Can churches host Super Bowl parties and escape the wrath of the NFL?
In 2005, the National Football League (NFL) threatened churches with legal action for holding Super Bowl parties and charging admission. According to a Rutherford Institute press release, the League said churches who viewed Super Bowl broadcasts on big-screen televisions at church-sponsored gatherings was a copyright infringement.
However, NFL Commissioner Roger Goodell recently stated churches can now watch the Super Bowl live as long as they do not charge an attendance fee. John Whitehead of The Rutherford Institute is thankful for the change.
"Well, churches can now have football parties and show the Super Bowl on a screen larger than 55 inches," he explains. "It's taken two years, basically, of the Rutherford Institute harassing them."
Whitehead notes the conditions. "As long as the viewings are free and they're on the premises of the church," he points out. "So it's legal now and you can do it.
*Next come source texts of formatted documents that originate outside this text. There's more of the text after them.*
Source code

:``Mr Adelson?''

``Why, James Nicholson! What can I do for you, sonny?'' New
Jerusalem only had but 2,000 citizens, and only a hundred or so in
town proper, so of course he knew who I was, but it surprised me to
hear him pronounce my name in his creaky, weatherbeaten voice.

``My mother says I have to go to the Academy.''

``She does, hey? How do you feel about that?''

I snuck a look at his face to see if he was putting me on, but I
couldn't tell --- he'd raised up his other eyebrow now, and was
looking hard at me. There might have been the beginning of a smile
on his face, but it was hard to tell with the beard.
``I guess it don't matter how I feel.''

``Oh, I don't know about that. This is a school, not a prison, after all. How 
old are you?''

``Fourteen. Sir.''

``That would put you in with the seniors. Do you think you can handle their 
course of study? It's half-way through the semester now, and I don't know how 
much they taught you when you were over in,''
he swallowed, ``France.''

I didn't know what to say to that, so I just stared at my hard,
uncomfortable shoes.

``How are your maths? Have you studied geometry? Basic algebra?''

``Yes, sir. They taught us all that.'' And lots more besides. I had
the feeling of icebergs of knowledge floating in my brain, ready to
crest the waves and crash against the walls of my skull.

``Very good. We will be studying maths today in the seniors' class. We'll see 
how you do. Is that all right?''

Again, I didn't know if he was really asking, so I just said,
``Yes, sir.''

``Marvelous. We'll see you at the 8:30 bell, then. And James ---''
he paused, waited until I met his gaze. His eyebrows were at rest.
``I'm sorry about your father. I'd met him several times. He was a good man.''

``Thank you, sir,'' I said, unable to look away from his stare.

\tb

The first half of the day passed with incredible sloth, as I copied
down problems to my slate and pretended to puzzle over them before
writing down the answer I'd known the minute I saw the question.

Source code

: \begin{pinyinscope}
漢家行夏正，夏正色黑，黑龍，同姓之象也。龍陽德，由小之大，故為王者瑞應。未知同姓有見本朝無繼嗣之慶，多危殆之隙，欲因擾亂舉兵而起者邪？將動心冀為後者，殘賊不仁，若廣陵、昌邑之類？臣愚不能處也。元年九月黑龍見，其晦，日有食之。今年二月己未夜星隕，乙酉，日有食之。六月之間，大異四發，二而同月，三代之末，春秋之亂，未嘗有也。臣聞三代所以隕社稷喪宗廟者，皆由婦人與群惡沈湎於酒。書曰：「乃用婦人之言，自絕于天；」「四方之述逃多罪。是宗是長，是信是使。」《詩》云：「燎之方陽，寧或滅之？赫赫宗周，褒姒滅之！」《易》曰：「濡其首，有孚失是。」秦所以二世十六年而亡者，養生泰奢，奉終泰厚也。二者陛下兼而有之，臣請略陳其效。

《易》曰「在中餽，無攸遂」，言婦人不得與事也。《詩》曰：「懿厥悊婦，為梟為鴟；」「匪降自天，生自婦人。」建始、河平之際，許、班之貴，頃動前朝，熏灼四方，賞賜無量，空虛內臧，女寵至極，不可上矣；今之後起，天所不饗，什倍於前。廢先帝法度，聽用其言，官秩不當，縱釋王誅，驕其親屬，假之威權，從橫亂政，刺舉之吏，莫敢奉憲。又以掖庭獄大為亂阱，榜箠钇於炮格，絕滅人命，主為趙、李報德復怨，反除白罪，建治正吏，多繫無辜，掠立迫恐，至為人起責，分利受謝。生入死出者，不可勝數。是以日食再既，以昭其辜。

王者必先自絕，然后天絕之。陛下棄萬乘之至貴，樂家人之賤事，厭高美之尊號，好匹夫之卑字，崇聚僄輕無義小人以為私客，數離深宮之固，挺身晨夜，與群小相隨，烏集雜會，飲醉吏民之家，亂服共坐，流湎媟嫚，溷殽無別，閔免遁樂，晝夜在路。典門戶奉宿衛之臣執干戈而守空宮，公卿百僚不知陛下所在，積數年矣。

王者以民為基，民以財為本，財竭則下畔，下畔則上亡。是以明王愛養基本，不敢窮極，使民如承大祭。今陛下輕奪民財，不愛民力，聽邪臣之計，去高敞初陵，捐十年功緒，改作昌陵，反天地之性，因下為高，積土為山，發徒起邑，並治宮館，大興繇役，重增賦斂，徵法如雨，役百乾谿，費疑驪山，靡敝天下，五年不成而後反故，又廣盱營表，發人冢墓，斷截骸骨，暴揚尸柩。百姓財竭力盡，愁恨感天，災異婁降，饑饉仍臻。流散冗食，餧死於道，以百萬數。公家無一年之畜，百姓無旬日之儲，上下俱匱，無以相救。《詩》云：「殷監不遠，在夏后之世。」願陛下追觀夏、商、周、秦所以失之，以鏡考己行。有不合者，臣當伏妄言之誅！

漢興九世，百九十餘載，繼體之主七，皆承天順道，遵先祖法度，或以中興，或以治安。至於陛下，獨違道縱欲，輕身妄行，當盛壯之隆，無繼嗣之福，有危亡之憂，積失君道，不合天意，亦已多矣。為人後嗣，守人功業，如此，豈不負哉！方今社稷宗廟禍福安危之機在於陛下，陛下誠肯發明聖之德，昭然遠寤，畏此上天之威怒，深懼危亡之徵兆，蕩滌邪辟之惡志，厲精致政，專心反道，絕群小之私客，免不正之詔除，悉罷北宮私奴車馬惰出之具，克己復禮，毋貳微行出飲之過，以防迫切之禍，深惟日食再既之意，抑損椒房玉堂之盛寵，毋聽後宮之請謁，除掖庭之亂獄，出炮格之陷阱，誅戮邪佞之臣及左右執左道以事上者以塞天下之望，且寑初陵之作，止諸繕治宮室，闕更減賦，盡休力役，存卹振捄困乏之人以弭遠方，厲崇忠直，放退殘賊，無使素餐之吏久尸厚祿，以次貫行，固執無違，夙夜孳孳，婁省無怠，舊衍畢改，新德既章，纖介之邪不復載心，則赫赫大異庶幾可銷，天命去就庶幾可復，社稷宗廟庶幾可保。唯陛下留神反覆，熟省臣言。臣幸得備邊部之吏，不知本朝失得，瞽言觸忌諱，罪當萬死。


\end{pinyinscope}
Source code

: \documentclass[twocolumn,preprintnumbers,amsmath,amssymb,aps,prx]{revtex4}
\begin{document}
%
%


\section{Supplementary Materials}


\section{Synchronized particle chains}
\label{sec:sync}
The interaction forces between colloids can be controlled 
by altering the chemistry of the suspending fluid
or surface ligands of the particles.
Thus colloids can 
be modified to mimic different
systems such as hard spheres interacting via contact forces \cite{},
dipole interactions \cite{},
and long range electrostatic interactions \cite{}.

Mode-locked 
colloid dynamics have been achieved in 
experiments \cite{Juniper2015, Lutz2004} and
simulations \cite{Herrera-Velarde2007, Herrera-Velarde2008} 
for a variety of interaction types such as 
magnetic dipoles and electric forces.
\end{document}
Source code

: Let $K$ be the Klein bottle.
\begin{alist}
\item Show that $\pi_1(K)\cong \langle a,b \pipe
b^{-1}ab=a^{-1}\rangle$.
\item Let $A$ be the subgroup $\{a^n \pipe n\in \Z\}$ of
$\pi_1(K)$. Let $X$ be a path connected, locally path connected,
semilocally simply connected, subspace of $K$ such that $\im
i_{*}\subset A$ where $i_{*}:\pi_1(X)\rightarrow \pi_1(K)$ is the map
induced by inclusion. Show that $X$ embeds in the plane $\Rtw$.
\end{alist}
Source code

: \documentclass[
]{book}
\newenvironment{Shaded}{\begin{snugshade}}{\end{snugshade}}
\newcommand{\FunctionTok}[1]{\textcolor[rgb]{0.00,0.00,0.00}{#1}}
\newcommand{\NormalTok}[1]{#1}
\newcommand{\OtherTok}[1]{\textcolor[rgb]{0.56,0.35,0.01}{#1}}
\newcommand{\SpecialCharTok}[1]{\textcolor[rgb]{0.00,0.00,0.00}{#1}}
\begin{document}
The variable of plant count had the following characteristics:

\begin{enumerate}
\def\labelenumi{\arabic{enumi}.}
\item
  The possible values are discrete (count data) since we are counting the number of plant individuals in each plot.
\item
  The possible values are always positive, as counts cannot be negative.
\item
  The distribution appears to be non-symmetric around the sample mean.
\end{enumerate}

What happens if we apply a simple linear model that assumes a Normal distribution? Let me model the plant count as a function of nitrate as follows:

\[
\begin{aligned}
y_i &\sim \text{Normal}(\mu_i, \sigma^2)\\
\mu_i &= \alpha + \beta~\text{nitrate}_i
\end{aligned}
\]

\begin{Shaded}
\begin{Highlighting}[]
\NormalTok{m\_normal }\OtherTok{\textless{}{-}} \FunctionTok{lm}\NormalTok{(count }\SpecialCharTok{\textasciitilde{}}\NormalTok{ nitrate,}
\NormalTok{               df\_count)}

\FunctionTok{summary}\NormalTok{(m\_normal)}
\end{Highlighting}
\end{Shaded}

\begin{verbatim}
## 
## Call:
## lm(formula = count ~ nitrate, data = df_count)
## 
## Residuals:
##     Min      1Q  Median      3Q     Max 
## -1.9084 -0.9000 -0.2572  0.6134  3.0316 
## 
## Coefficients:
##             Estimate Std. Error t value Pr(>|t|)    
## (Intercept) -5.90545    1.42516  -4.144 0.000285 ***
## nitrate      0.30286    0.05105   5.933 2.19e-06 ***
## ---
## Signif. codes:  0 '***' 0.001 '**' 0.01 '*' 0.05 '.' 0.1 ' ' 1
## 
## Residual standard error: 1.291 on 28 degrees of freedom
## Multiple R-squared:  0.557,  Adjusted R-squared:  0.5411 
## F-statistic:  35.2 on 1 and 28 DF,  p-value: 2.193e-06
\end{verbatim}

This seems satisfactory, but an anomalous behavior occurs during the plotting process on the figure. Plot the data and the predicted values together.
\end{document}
The NFL will not harass you."
However, as non-profit organizations, churches can accept donations to offset the cost of the event. "Well, you can ask for donations, in my opinion, for any event in a church," Whitehead concludes. "I wouldn't charge at the door, but sure you can ask for donations. It's a church, it's a non-profit organization, and that's just fine."
Whitehead believes the NFL's decision is a good public relations gesture to the church.